Organizing Annotations
Normally when I finish a book in ReadEra on my phone, I can share all of the quotes to a file in Obsidian. That syncs all of the quotes to my vault through Dropbox. That works without issue.
However, I don’t necessarily want to do that here. At least, not in the same way. I already have a Feedly plugin for Obsidian which downloads annotations to individual files, one-per-article. That makes it easy for me to search later on, and the frontmatter is really handy here.
So I need to turn my one file of article annotations into many separate files. It can’t be one-per-annotation and it can’t be one overall. I need to be able to separate each file based on its corresponding annotation.
I wrote another script that can help with this. I just have to remember to make each article’s frontmatter the first annotation.
import * as fs from 'fs'
const input = `/mnt/c/Users/Nick/Dropbox/Obsidian/Feedly Annotations 12.md`
const folder = `/mnt/c/Users/Nick/Dropbox/Obsidian/Feedly Annotations/`
const sanitizeFile = (path: string) => {
return path.replace(/[()]/g, '')
}
const inputFile = fs.readFileSync(input, 'utf8')
const separator = '*****'
const notes = inputFile.split(separator).map(x => x.trim())
console.log(notes.length)
let i = 0
let buffer: string[] = []
let bufferTitle = ''
const dryRun = false
function saveBuffer(buffer: string[], bufferTitle: string, dryRun = false) {
if (buffer.length <= 1) return
bufferTitle = bufferTitle.replace(/[#⤴⤵/]/g, '')
const output = buffer.join('\n\n')
if (dryRun) {
console.log(output)
console.log(` save as ${folder}${bufferTitle}`)
} else {
fs.writeFileSync(`${folder}${bufferTitle}`, output)

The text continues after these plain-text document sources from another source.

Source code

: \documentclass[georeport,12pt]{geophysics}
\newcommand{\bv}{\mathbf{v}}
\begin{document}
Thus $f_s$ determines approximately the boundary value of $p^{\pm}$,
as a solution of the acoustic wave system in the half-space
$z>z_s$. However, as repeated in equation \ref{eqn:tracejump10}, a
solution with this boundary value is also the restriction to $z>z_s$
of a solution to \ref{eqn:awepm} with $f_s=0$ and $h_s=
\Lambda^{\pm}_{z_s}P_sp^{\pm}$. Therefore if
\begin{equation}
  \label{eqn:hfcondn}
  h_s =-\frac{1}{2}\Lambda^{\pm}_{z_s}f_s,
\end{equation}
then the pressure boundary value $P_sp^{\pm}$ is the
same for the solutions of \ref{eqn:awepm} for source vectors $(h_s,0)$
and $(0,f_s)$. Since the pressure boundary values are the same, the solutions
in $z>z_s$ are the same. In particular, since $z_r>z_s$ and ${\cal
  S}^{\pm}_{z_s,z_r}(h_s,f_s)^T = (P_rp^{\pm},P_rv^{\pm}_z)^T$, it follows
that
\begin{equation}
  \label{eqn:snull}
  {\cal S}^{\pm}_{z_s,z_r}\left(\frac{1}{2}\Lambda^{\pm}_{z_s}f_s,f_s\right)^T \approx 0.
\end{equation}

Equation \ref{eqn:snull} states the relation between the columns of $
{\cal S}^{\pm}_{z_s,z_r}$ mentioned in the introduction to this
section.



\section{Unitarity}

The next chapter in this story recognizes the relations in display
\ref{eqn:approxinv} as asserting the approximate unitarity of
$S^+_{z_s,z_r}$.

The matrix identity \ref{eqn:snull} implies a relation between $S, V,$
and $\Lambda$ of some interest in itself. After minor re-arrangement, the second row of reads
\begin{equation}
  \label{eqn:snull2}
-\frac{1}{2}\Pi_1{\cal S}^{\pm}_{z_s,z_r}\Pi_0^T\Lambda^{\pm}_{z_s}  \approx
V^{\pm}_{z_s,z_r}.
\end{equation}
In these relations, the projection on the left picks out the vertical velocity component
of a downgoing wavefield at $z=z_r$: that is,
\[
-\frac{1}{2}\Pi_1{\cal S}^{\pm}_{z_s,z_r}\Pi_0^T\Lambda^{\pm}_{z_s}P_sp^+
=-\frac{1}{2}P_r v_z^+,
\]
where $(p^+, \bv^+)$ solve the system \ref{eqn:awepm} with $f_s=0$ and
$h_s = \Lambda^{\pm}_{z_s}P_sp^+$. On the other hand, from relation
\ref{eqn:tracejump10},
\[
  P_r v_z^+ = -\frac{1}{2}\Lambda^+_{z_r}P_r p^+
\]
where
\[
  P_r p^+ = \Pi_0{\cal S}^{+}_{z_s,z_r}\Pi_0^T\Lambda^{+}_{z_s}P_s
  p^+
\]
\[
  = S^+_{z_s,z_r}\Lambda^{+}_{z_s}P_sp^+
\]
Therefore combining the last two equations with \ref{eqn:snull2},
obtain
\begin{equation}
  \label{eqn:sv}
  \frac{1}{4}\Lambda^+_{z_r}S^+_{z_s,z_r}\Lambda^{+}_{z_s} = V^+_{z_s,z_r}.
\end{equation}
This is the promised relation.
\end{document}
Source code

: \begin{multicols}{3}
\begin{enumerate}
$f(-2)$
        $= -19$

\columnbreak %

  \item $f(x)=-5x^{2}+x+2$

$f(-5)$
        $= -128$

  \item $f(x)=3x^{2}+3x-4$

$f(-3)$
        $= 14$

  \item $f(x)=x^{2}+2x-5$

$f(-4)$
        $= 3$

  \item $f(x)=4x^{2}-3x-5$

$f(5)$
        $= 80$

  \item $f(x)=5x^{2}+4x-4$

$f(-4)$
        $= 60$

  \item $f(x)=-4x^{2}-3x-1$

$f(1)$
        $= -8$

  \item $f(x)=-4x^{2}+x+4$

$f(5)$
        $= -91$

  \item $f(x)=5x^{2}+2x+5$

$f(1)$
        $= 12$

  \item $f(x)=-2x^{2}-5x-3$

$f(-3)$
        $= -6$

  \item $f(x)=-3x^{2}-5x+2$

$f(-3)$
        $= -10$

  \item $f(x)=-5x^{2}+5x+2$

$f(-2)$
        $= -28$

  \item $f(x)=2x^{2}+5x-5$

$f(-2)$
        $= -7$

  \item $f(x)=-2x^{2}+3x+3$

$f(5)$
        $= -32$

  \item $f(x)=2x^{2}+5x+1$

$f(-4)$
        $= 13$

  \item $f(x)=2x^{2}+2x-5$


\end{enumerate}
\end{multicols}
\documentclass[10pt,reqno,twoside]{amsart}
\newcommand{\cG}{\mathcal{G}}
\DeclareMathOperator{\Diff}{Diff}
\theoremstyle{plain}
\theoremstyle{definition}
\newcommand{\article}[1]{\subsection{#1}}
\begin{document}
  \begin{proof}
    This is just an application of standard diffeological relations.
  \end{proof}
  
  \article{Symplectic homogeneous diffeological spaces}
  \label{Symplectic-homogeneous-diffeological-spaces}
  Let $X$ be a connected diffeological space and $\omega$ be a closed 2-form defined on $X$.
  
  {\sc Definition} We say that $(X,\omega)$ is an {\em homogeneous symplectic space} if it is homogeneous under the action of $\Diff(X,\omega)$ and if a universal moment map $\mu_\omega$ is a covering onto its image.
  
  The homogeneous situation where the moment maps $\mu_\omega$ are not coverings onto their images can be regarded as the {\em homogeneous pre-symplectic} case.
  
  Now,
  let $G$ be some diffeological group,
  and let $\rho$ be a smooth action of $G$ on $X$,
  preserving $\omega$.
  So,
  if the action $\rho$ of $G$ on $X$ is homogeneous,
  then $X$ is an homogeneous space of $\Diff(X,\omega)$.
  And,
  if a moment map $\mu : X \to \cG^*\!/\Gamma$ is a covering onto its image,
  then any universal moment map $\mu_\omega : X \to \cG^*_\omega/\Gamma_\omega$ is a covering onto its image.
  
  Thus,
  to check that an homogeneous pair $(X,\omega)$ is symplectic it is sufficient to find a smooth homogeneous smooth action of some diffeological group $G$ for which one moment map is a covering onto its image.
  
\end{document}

console.log(` save as ${folder}${bufferTitle}`)
}
}
while (i < notes.length) {
const n = notes[i]
if (n.startsWith('---')) {
saveBuffer(buffer, `${bufferTitle}.md`, dryRun)
// Reset buffer
buffer = []
bufferTitle = ''
const lines = n.split('\n')
for (const l of lines) {
if (l.startsWith('title: ')) {
bufferTitle = l.substring(7)
}
}
buffer.push(n.replace(/---B.*/g, '---'))
i++
} else {
buffer.push(`> ${n}`)
i++
}
}
saveBuffer(buffer, `${bufferTitle}.md`, dryRun)
The code here uses a bunch of filepaths that I’ve hard-coded. Even the Feedly Annotations 12.md
has been a distinct file slowly incrementing to prevent files from being overwritten before I have a chance to process them.
You can see the code is fairly straightforward, putting each annotation into a buffer until it’s time to flush the buffer to a file. Then the process goes back.
Wrapping Up
There’s a lot of bad news out there. And a lot of good news. And various other things going on. I don’t know how healthy this is, as a constant stream of news in my head as I’m writing email makes it hard to pay attention to either. And given the tone of the news, it might be better to find more times for serenity.
Caveats aside, this little side project has definitely helped me achieve my goal of catching up with the news. Should I have? I guess that’s a question for another time.